At her weekly news briefing in Islamabad on Thursday, Foreign Office Spokesperson Aisha Farooqui pointed out Pakistan is an important country in the region and it has historic relations with Iran, Saudi Arabia and the United States.
She said the foreign minister during his engagements in Tehran and Saudi Arabia put forward Pakistan’s point of view that war is in nobody’s interest and that we are partner for peace.
The spokesperson said the second briefing to the UN Security Council on the situation in occupied Jammu and Kashmir in five months constitutes success of Pakistan to highlight the plight of oppressed Kashmiri people. She said this reaffirms that Kashmir is an internationally recognized dispute which is on the agenda of the Security Council for seven decades.
Responding to a question about Pakistani prisoners languishing in foreign jails, the Spokesperson said Pakistan is cognizant of its responsibility towards them and its missions abroad are extending fully facilitation and assistance to the prisoners. She pointed out that about ten thousand Pakistan nationals are imprisoned in foreign jails and as a result of our efforts, about 4637 prisoners have been released over the last one year.

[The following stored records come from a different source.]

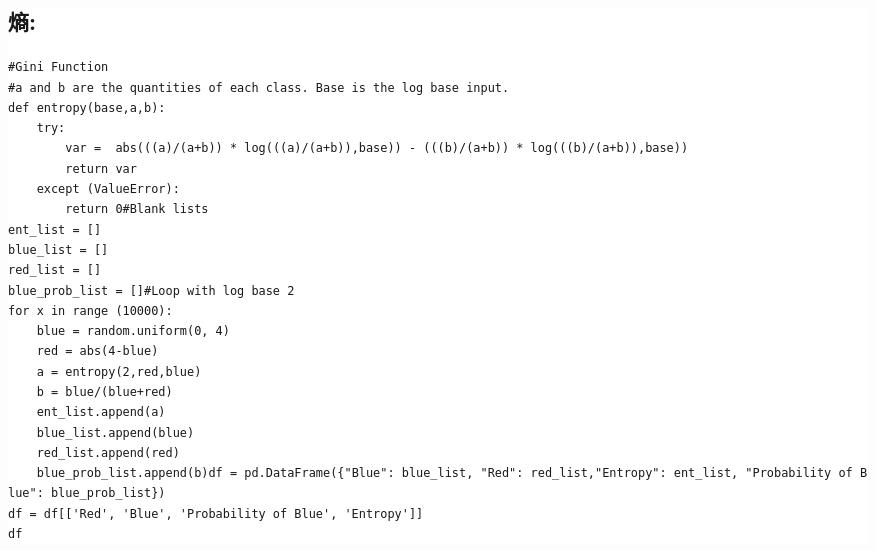 ## **熵:**

```
#Gini Function
#a and b are the quantities of each class. Base is the log base input.
def entropy(base,a,b):
    try:
        var =  abs(((a)/(a+b)) * log(((a)/(a+b)),base)) - (((b)/(a+b)) * log(((b)/(a+b)),base))
        return var
    except (ValueError):
        return 0#Blank lists
ent_list = []
blue_list = []
red_list = []
blue_prob_list = []#Loop with log base 2
for x in range (10000):
    blue = random.uniform(0, 4)
    red = abs(4-blue)
    a = entropy(2,red,blue)
    b = blue/(blue+red)
    ent_list.append(a)
    blue_list.append(blue)
    red_list.append(red)
    blue_prob_list.append(b)df = pd.DataFrame({"Blue": blue_list, "Red": red_list,"Entropy": ent_list, "Probability of Blue": blue_prob_list})
df = df[['Red', 'Blue', 'Probability of Blue', 'Entropy']]
df
```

She said our mission in Saudi Arabia is discussing with Saudi authorities the release of its prisoners. So far five hundred and seventy nine prisoners have been released by Saudi authorities on the clemency announced by the Saudi Crown Prince. In addition, fifteen hundred Pakistanis have been released by Saudi Arabia under various other clemencies and completion of their sentences.
Responding to a question, Aisha Farooqui said the US envoy Alice Wells is expected to visit Pakistan during which talks will be held on the entire spectrum of bilateral relations and regional situation.
She said the visit of Prime Minister Imran Khan to Davos is also on the cards.
When asked about US-Taliban talks, Aisha Farooqui said Pakistan has welcomed the resumption of their talks. She hoped the talks will be concluded at the earliest leading to infra Afghan negotiations.